I am not sure why I haven't blogged about my September weekend in Paris yet. It was my sixth time in the capital and blogged about it before, but I had not been back for ages, and all my visits, including this, have always been flash breaks. So, this time I wanted to strike a good balance between the more traditional landmarks (i.e. sparkling Eiffel Tower by night, Mont Maintre and cemeteries) and less touristy spots (i.e. Les Marais and Montparnasse Tower).
The weather was glorious if not a touch too hot.
We spent most of the Saturday browsing the independent boutiques of Les Marais and watching the flawless crowd go by, while sipping coffee in the many cafes of this fashionable neighbourhood. Shopping was an excellent way of interacting with locals. As my husband and I noticed, all the shop assistants were stunning: pretty, kind and well-spoken. I was too busy (window) shopping and chatting to take photos of the delights I saw, but managed to take note of all the labels that stole my heart.
Photos (c) Jean Marie Racon
Ella Luna had lovely party dresses, Ekjo Paris stocked cosy cashmere jumper dresses, Custo Barcelona had the most eccentric printed kimono-dress made of different fabrics, with mossy green being the predominant colour. In a uber-funky shop -- a huge bazaar-style maze mixing new and second-hand stuff, I finally got a pair of eco VEJA trainers which have become my second skin since. I was slightly disappointed by Paul & Joe Sister. Online you can find more of the previous collections than in store. This could be said for any make, but the Parisian branch was disappointingly badly stocked. I was so upset when I turned up at Repetto shop to find it shut (Paris shops don't do Sunday). Ah well, it will be for next time. For more information, you can virtually browse this quarter on Haut Marais, an informative shopping compass.
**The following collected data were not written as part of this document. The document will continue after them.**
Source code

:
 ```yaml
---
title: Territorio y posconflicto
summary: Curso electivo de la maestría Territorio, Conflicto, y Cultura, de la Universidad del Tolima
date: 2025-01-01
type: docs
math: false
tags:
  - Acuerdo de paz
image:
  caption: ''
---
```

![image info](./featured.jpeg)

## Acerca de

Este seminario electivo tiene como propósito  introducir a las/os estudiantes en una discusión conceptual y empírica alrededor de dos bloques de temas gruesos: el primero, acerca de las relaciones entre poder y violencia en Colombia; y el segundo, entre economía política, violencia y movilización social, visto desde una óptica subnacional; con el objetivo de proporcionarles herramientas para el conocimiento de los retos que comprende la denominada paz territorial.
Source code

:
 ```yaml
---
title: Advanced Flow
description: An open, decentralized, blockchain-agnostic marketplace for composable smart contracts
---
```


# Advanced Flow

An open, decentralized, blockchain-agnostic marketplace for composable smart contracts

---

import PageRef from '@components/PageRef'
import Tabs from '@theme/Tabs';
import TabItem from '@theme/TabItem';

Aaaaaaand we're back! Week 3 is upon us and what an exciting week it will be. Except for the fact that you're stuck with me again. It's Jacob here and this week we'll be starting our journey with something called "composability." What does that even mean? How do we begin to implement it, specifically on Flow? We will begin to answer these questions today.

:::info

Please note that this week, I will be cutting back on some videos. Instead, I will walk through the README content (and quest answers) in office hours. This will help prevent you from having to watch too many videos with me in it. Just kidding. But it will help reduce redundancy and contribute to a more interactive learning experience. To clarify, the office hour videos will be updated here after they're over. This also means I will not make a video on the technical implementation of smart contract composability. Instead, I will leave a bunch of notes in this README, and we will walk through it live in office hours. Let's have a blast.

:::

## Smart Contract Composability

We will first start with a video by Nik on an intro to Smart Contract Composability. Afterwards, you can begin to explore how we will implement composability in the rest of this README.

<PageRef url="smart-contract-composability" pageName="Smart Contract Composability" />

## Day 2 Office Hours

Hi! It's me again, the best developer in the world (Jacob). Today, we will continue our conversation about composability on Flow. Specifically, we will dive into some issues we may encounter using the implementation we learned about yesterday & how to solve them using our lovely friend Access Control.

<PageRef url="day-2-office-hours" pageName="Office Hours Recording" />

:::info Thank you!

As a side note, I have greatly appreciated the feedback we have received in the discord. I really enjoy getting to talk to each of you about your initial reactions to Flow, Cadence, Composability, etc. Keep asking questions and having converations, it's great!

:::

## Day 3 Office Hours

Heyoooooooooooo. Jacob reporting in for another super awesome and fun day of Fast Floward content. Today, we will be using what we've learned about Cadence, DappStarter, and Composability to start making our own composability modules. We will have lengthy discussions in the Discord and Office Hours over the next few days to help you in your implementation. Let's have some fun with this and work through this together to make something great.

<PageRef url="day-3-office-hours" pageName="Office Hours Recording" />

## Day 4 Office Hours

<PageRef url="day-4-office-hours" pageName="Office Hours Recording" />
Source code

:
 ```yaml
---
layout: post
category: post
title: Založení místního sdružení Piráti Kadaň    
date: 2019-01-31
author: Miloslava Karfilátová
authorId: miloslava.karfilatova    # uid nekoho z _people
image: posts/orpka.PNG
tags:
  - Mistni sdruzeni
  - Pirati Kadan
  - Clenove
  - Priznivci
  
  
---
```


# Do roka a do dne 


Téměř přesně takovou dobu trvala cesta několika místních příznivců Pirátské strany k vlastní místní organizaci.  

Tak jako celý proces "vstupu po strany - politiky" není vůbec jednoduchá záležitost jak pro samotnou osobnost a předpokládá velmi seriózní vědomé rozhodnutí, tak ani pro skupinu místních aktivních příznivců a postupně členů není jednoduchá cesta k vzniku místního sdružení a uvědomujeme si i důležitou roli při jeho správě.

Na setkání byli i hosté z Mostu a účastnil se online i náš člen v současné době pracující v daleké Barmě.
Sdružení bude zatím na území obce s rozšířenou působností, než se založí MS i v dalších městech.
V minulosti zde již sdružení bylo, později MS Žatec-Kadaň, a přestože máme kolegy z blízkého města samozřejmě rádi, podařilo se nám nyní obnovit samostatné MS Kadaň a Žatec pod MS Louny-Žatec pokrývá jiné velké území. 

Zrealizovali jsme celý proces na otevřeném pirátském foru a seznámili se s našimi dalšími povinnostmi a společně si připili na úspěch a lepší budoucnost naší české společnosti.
The best part was styling Mr Lofty. My job was completed when he decided to buy this whole outfit (but the scarf) from LOFT design by.
And please pose your eyes on the male model for a few seconds (click on the pic to enlarge)... Oh, those eyes!
This girl looked very in vogue with those bunny ears (I know they are Minnie's ears, but the general trend has been labelled *Bunny Ear Look*). Only later I realised that she was one of the veterans from Eurodisney, hence the hair ornament. The Montparnasse tower's rooftop on the 54th floor is open-air providing an unfiltered vista of the city and is not as touristy as other high spots I have visited during my citytrotting experiences, so the climb was quick and sweet.
The Seine has got a calming effect on me as it allows my eye to see beyond and enjoy a wide panorama, no matter where you stand or from which perspective you look at it. This is a liberating feeling I only experience in low-rise cities like Berlin.
Mon Maintre is one of the cheesiest places in Paris, and understandably so. Its dominant position and artistic heritage is a tourist attraction turned into a trap. It's where the Bohemian crowd used to live and work before rocketing rents forced them to move to the unglamorous Montparnasse.
Notre Dame at sunset takes on a golden hue, which is mesmerising. {P.S. I am running out of superlatives!}
I finally paid a visit of respect to my literature and music idols in the two famous cemeteries of Montparnasse (flat and squared) and Père Lachaise (hilly and curvy) where the likes of Samuel Beckett, Charles Baudelaire, Paul Sartre, Serge Gainsbourg, Man Ray and Jim Morrison rest in (not so much) peace.
Last but not least, don't miss a dinner Chez Janou, a popular bistro with a retro feel and very French menu, architecture and hectic service.
C'est tout, au Revoire, amis de Carmille!